DIRECTIONS FOR THIS TASK:
The answer must consist of every line in the records below that contains the string "interactivity".

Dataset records
== Segment start ==
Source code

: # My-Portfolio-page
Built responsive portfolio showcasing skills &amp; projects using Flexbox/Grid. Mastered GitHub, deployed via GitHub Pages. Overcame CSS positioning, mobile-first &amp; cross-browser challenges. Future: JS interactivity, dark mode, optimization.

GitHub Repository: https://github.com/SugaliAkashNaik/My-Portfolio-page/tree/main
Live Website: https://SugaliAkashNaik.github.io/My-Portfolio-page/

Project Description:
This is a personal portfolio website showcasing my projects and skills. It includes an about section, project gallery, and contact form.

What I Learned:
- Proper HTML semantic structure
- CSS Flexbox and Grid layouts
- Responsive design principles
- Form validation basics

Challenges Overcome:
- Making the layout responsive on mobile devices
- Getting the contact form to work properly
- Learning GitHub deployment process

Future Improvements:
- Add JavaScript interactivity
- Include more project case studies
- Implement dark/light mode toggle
== Segment end ==
COMPLETED EXERCISE:
Built responsive portfolio showcasing skills &amp; projects using Flexbox/Grid. Mastered GitHub, deployed via GitHub Pages. Overcame CSS positioning, mobile-first &amp; cross-browser challenges. Future: JS interactivity, dark mode, optimization.
- Add JavaScript interactivity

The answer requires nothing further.